[Collected data]
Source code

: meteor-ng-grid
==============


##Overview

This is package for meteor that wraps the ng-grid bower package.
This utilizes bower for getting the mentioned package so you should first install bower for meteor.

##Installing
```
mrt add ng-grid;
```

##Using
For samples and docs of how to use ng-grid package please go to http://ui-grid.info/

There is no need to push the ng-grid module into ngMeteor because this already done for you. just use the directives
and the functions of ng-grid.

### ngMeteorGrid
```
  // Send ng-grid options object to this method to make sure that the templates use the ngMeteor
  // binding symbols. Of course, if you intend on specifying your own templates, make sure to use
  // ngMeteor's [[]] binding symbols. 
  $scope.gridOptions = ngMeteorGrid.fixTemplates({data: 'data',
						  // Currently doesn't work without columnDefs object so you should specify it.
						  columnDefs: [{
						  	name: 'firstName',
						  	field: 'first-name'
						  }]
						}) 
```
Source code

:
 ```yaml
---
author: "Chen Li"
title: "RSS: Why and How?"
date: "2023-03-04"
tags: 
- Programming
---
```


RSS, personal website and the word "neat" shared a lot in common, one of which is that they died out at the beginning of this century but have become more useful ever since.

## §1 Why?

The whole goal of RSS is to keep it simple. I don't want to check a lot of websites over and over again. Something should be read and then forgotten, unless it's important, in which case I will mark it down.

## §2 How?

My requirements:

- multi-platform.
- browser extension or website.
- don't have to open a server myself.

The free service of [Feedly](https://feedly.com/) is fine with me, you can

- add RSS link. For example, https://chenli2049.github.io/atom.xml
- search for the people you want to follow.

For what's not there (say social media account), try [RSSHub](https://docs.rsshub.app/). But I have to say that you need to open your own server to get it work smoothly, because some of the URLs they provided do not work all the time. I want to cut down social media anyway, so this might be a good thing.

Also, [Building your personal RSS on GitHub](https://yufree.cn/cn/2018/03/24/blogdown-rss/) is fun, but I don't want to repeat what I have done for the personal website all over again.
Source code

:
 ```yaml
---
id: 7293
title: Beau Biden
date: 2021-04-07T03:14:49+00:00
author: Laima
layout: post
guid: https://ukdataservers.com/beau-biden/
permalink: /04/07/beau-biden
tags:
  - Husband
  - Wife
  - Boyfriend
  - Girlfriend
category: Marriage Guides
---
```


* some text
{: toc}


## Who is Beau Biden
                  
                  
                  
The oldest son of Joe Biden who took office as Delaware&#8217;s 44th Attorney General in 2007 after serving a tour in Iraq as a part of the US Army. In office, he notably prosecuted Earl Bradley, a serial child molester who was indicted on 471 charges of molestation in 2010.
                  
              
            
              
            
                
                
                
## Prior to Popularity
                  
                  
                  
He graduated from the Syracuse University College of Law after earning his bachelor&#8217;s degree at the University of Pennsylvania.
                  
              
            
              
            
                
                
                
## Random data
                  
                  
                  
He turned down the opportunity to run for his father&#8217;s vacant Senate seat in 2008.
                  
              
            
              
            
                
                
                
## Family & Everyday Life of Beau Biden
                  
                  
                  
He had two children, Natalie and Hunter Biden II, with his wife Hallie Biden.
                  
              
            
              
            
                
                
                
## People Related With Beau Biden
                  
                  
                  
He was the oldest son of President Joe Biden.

--- Problem description ---
Copy each entry exactly, with nothing added or dropped.

--- Solution for this problem ---
Source code

: meteor-ng-grid
==============


##Overview

This is package for meteor that wraps the ng-grid bower package.
This utilizes bower for getting the mentioned package so you should first install bower for meteor.

##Installing
```
mrt add ng-grid;
```

##Using
For samples and docs of how to use ng-grid package please go to http://ui-grid.info/

There is no need to push the ng-grid module into ngMeteor because this already done for you. just use the directives
and the functions of ng-grid.

### ngMeteorGrid
```
  // Send ng-grid options object to this method to make sure that the templates use the ngMeteor
  // binding symbols. Of course, if you intend on specifying your own templates, make sure to use
  // ngMeteor's [[]] binding symbols. 
  $scope.gridOptions = ngMeteorGrid.fixTemplates({data: 'data',
						  // Currently doesn't work without columnDefs object so you should specify it.
						  columnDefs: [{
						  	name: 'firstName',
						  	field: 'first-name'
						  }]
						}) 
```
Source code

:
 ```yaml
---
author: "Chen Li"
title: "RSS: Why and How?"
date: "2023-03-04"
tags: 
- Programming
---
```


RSS, personal website and the word "neat" shared a lot in common, one of which is that they died out at the beginning of this century but have become more useful ever since.

## §1 Why?

The whole goal of RSS is to keep it simple. I don't want to check a lot of websites over and over again. Something should be read and then forgotten, unless it's important, in which case I will mark it down.

## §2 How?

My requirements:

- multi-platform.
- browser extension or website.
- don't have to open a server myself.

The free service of [Feedly](https://feedly.com/) is fine with me, you can

- add RSS link. For example, https://chenli2049.github.io/atom.xml
- search for the people you want to follow.

For what's not there (say social media account), try [RSSHub](https://docs.rsshub.app/). But I have to say that you need to open your own server to get it work smoothly, because some of the URLs they provided do not work all the time. I want to cut down social media anyway, so this might be a good thing.

Also, [Building your personal RSS on GitHub](https://yufree.cn/cn/2018/03/24/blogdown-rss/) is fun, but I don't want to repeat what I have done for the personal website all over again.
Source code

:
 ```yaml
---
id: 7293
title: Beau Biden
date: 2021-04-07T03:14:49+00:00
author: Laima
layout: post
guid: https://ukdataservers.com/beau-biden/
permalink: /04/07/beau-biden
tags:
  - Husband
  - Wife
  - Boyfriend
  - Girlfriend
category: Marriage Guides
---
```


* some text
{: toc}


## Who is Beau Biden
                  
                  
                  
The oldest son of Joe Biden who took office as Delaware&#8217;s 44th Attorney General in 2007 after serving a tour in Iraq as a part of the US Army. In office, he notably prosecuted Earl Bradley, a serial child molester who was indicted on 471 charges of molestation in 2010.
                  
              
            
              
            
                
                
                
## Prior to Popularity
                  
                  
                  
He graduated from the Syracuse University College of Law after earning his bachelor&#8217;s degree at the University of Pennsylvania.
                  
              
            
              
            
                
                
                
## Random data
                  
                  
                  
He turned down the opportunity to run for his father&#8217;s vacant Senate seat in 2008.
                  
              
            
              
            
                
                
                
## Family & Everyday Life of Beau Biden
                  
                  
                  
He had two children, Natalie and Hunter Biden II, with his wife Hallie Biden.
                  
              
            
              
            
                
                
                
## People Related With Beau Biden
                  
                  
                  
He was the oldest son of President Joe Biden.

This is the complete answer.